I have a hard time seeing the commingling of the divinity and humanity in Donald Trump, and even to a certain degree those who align themselves with his politics.

But I told the God who I often think isn’t there, the God who made Donald Trump and his supporters, please be there so I can see you. God’s no magic genie, my prayers aren’t wishes that will get answered, but still the part of me that realizes that prayer has the capacity to transform me, consequently becoming the answers to my prayers wants to see God in Donald Trump and his supporters.

If there’s anything that’s said to be taboo in conversations it’s religion and politics. I have no problem with either provided it remains civil and an equal amount of time spent listening and talking by all parties. With that being said, I’ve slipped up when it comes to talking about politics in some circles I am in because his antics needs to stop, his name calling needs to stop, his marginalization of others has to stop…need I say more?
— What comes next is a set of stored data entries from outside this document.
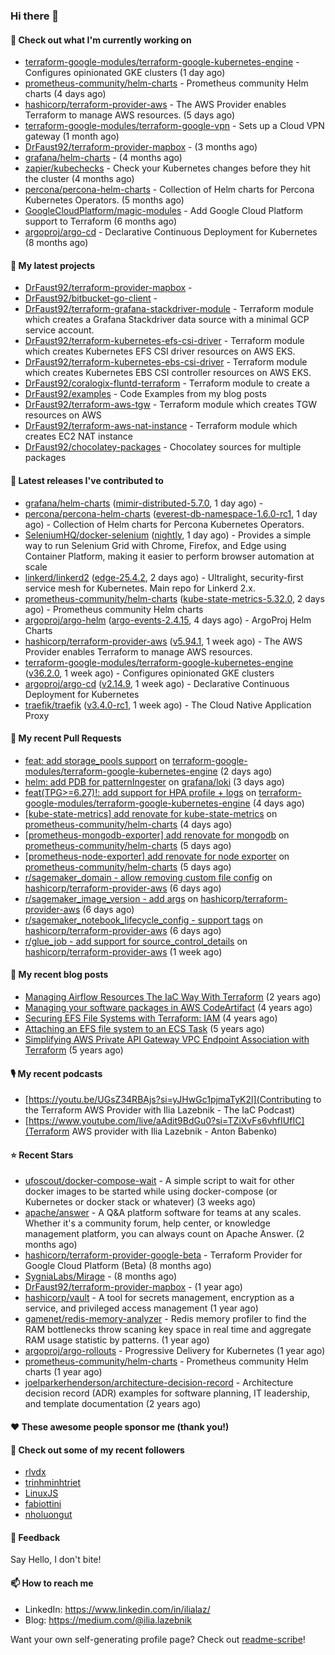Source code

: ### Hi there 👋

#### 👷 Check out what I'm currently working on

- [terraform-google-modules/terraform-google-kubernetes-engine](https://github.com/terraform-google-modules/terraform-google-kubernetes-engine) - Configures opinionated GKE clusters (1 day ago)
- [prometheus-community/helm-charts](https://github.com/prometheus-community/helm-charts) - Prometheus community Helm charts (4 days ago)
- [hashicorp/terraform-provider-aws](https://github.com/hashicorp/terraform-provider-aws) - The AWS Provider enables Terraform to manage AWS resources. (5 days ago)
- [terraform-google-modules/terraform-google-vpn](https://github.com/terraform-google-modules/terraform-google-vpn) - Sets up a Cloud VPN gateway (1 month ago)
- [DrFaust92/terraform-provider-mapbox](https://github.com/DrFaust92/terraform-provider-mapbox) -  (3 months ago)
- [grafana/helm-charts](https://github.com/grafana/helm-charts) -  (4 months ago)
- [zapier/kubechecks](https://github.com/zapier/kubechecks) - Check your Kubernetes changes before they hit the cluster (4 months ago)
- [percona/percona-helm-charts](https://github.com/percona/percona-helm-charts) - Collection of Helm charts for Percona Kubernetes Operators. (5 months ago)
- [GoogleCloudPlatform/magic-modules](https://github.com/GoogleCloudPlatform/magic-modules) - Add Google Cloud Platform support to Terraform (6 months ago)
- [argoproj/argo-cd](https://github.com/argoproj/argo-cd) - Declarative Continuous Deployment for Kubernetes (8 months ago)

#### 🌱 My latest projects

- [DrFaust92/terraform-provider-mapbox](https://github.com/DrFaust92/terraform-provider-mapbox) - 
- [DrFaust92/bitbucket-go-client](https://github.com/DrFaust92/bitbucket-go-client) - 
- [DrFaust92/terraform-grafana-stackdriver-module](https://github.com/DrFaust92/terraform-grafana-stackdriver-module) - Terraform module which creates a Grafana Stackdriver data source with a minimal GCP service account.
- [DrFaust92/terraform-kubernetes-efs-csi-driver](https://github.com/DrFaust92/terraform-kubernetes-efs-csi-driver) - Terraform module which creates Kubernetes EFS CSI driver resources on AWS EKS.
- [DrFaust92/terraform-kubernetes-ebs-csi-driver](https://github.com/DrFaust92/terraform-kubernetes-ebs-csi-driver) - Terraform module which creates Kubernetes EBS CSI controller resources on AWS EKS.
- [DrFaust92/coralogix-fluntd-terraform](https://github.com/DrFaust92/coralogix-fluntd-terraform) - Terraform module to create a 
- [DrFaust92/examples](https://github.com/DrFaust92/examples) - Code Examples from my blog posts
- [DrFaust92/terraform-aws-tgw](https://github.com/DrFaust92/terraform-aws-tgw) - Terraform module which creates TGW resources on AWS
- [DrFaust92/terraform-aws-nat-instance](https://github.com/DrFaust92/terraform-aws-nat-instance) - Terraform module which creates EC2 NAT instance
- [DrFaust92/chocolatey-packages](https://github.com/DrFaust92/chocolatey-packages) - Chocolatey sources for multiple packages

#### 🔭 Latest releases I've contributed to

- [grafana/helm-charts](https://github.com/grafana/helm-charts) ([mimir-distributed-5.7.0](https://github.com/grafana/helm-charts/releases/tag/mimir-distributed-5.7.0), 1 day ago) - 
- [percona/percona-helm-charts](https://github.com/percona/percona-helm-charts) ([everest-db-namespace-1.6.0-rc1](https://github.com/percona/percona-helm-charts/releases/tag/everest-db-namespace-1.6.0-rc1), 1 day ago) - Collection of Helm charts for Percona Kubernetes Operators.
- [SeleniumHQ/docker-selenium](https://github.com/SeleniumHQ/docker-selenium) ([nightly](https://github.com/SeleniumHQ/docker-selenium/releases/tag/nightly), 1 day ago) - Provides a simple way to run Selenium Grid with Chrome, Firefox, and Edge using Container Platform, making it easier to perform browser automation at scale
- [linkerd/linkerd2](https://github.com/linkerd/linkerd2) ([edge-25.4.2](https://github.com/linkerd/linkerd2/releases/tag/edge-25.4.2), 2 days ago) - Ultralight, security-first service mesh for Kubernetes. Main repo for Linkerd 2.x.
- [prometheus-community/helm-charts](https://github.com/prometheus-community/helm-charts) ([kube-state-metrics-5.32.0](https://github.com/prometheus-community/helm-charts/releases/tag/kube-state-metrics-5.32.0), 2 days ago) - Prometheus community Helm charts
- [argoproj/argo-helm](https://github.com/argoproj/argo-helm) ([argo-events-2.4.15](https://github.com/argoproj/argo-helm/releases/tag/argo-events-2.4.15), 4 days ago) - ArgoProj Helm Charts
- [hashicorp/terraform-provider-aws](https://github.com/hashicorp/terraform-provider-aws) ([v5.94.1](https://github.com/hashicorp/terraform-provider-aws/releases/tag/v5.94.1), 1 week ago) - The AWS Provider enables Terraform to manage AWS resources.
- [terraform-google-modules/terraform-google-kubernetes-engine](https://github.com/terraform-google-modules/terraform-google-kubernetes-engine) ([v36.2.0](https://github.com/terraform-google-modules/terraform-google-kubernetes-engine/releases/tag/v36.2.0), 1 week ago) - Configures opinionated GKE clusters
- [argoproj/argo-cd](https://github.com/argoproj/argo-cd) ([v2.14.9](https://github.com/argoproj/argo-cd/releases/tag/v2.14.9), 1 week ago) - Declarative Continuous Deployment for Kubernetes
- [traefik/traefik](https://github.com/traefik/traefik) ([v3.4.0-rc1](https://github.com/traefik/traefik/releases/tag/v3.4.0-rc1), 1 week ago) - The Cloud Native Application Proxy

#### 🔨 My recent Pull Requests

- [feat: add storage_pools support](https://github.com/terraform-google-modules/terraform-google-kubernetes-engine/pull/2326) on [terraform-google-modules/terraform-google-kubernetes-engine](https://github.com/terraform-google-modules/terraform-google-kubernetes-engine) (2 days ago)
- [helm: add PDB for patternIngester](https://github.com/grafana/loki/pull/17058) on [grafana/loki](https://github.com/grafana/loki) (3 days ago)
- [feat(TPG&gt;=6.27)!: add support for HPA profile &#43; logs](https://github.com/terraform-google-modules/terraform-google-kubernetes-engine/pull/2323) on [terraform-google-modules/terraform-google-kubernetes-engine](https://github.com/terraform-google-modules/terraform-google-kubernetes-engine) (4 days ago)
- [[kube-state-metrics] add renovate for kube-state-metrics](https://github.com/prometheus-community/helm-charts/pull/5520) on [prometheus-community/helm-charts](https://github.com/prometheus-community/helm-charts) (4 days ago)
- [[prometheus-mongodb-exporter] add renovate for mongodb](https://github.com/prometheus-community/helm-charts/pull/5518) on [prometheus-community/helm-charts](https://github.com/prometheus-community/helm-charts) (5 days ago)
- [[prometheus-node-exporter] add renovate for node exporter](https://github.com/prometheus-community/helm-charts/pull/5517) on [prometheus-community/helm-charts](https://github.com/prometheus-community/helm-charts) (5 days ago)
- [r/sagemaker_domain - allow removing custom file config](https://github.com/hashicorp/terraform-provider-aws/pull/42144) on [hashicorp/terraform-provider-aws](https://github.com/hashicorp/terraform-provider-aws) (6 days ago)
- [r/sagemaker_image_version - add args](https://github.com/hashicorp/terraform-provider-aws/pull/42143) on [hashicorp/terraform-provider-aws](https://github.com/hashicorp/terraform-provider-aws) (6 days ago)
- [r/sagemaker_notebook_lifecycle_config - support tags](https://github.com/hashicorp/terraform-provider-aws/pull/42141) on [hashicorp/terraform-provider-aws](https://github.com/hashicorp/terraform-provider-aws) (6 days ago)
- [r/glue_job - add support for source_control_details](https://github.com/hashicorp/terraform-provider-aws/pull/42046) on [hashicorp/terraform-provider-aws](https://github.com/hashicorp/terraform-provider-aws) (1 week ago)

#### 📜 My recent blog posts

- [Managing Airflow Resources The IaC Way With Terraform](https://engineering.placer.ai/managing-airflow-resources-the-iac-way-with-terraform-ea5b8db573ad?source=rss-cac402f06fa8------2) (2 years ago)
- [Managing your software packages in AWS CodeArtifact](https://medium.com/@ilia.lazebnik/managing-your-software-packages-in-aws-codeartifact-12d00053e243?source=rss-cac402f06fa8------2) (4 years ago)
- [Securing EFS File Systems with Terraform: IAM](https://medium.com/@ilia.lazebnik/securing-efs-file-systems-with-terraform-iam-d2a066c198ab?source=rss-cac402f06fa8------2) (4 years ago)
- [Attaching an EFS file system to an ECS Task](https://medium.com/@ilia.lazebnik/attaching-an-efs-file-system-to-an-ecs-task-7bd15b76a6ef?source=rss-cac402f06fa8------2) (5 years ago)
- [Simplifying AWS Private API Gateway VPC Endpoint Association with Terraform](https://medium.com/@ilia.lazebnik/simplifying-aws-private-api-gateway-vpc-endpoint-association-with-terraform-b379a247afbf?source=rss-cac402f06fa8------2) (5 years ago)

#### 🎙️ My recent podcasts
- [https://youtu.be/UGsZ34RBAjs?si=yJHwGc1pjmaTyK2l](Contributing to the Terraform AWS Provider with Ilia Lazebnik - The IaC Podcast)
- [https://www.youtube.com/live/aAdit9BdGu0?si=TZiXvFs6vhfIUfIC](Terraform AWS provider with Ilia Lazebnik - Anton Babenko)

#### ⭐ Recent Stars

- [ufoscout/docker-compose-wait](https://github.com/ufoscout/docker-compose-wait) - A simple script to wait for other docker images to be started while using docker-compose (or Kubernetes or docker stack or whatever) (3 weeks ago)
- [apache/answer](https://github.com/apache/answer) - A Q&amp;A platform software for teams at any scales. Whether it&#39;s a community forum, help center, or knowledge management platform, you can always count on Apache Answer. (2 months ago)
- [hashicorp/terraform-provider-google-beta](https://github.com/hashicorp/terraform-provider-google-beta) - Terraform Provider for Google Cloud Platform (Beta) (8 months ago)
- [SygniaLabs/Mirage](https://github.com/SygniaLabs/Mirage) -  (8 months ago)
- [DrFaust92/terraform-provider-mapbox](https://github.com/DrFaust92/terraform-provider-mapbox) -  (1 year ago)
- [hashicorp/vault](https://github.com/hashicorp/vault) - A tool for secrets management, encryption as a service, and privileged access management (1 year ago)
- [gamenet/redis-memory-analyzer](https://github.com/gamenet/redis-memory-analyzer) - Redis memory profiler to find the RAM bottlenecks throw scaning key space in real time and aggregate RAM usage statistic by patterns. (1 year ago)
- [argoproj/argo-rollouts](https://github.com/argoproj/argo-rollouts) - Progressive Delivery for Kubernetes (1 year ago)
- [prometheus-community/helm-charts](https://github.com/prometheus-community/helm-charts) - Prometheus community Helm charts (1 year ago)
- [joelparkerhenderson/architecture-decision-record](https://github.com/joelparkerhenderson/architecture-decision-record) - Architecture decision record (ADR) examples for software planning, IT leadership, and template documentation (2 years ago)

#### ❤️ These awesome people sponsor me (thank you!)


#### 👯 Check out some of my recent followers

- [rlvdx](https://github.com/rlvdx)
- [trinhminhtriet](https://github.com/trinhminhtriet)
- [LinuxJS](https://github.com/LinuxJS)
- [fabiottini](https://github.com/fabiottini)
- [nholuongut](https://github.com/nholuongut)

#### 💬 Feedback

Say Hello, I don't bite!

#### 📫 How to reach me

- LinkedIn: https://www.linkedin.com/in/ilialaz/
- Blog: https://medium.com/@ilia.lazebnik

Want your own self-generating profile page? Check out [readme-scribe](https://github.com/muesli/readme-scribe)!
It isn’t fair on my part to demonize him (dare I say reduce myself to his level of fighting and engaging with others?) and it’s something I am working on, but sometimes what comes out of his mouth really pisses me off to no end. Yes, so much of what he says is to get a reaction, and he feeds off of it to a large extent. I need to give up the position of bringing myself to his level, it doesn’t do anyone any good.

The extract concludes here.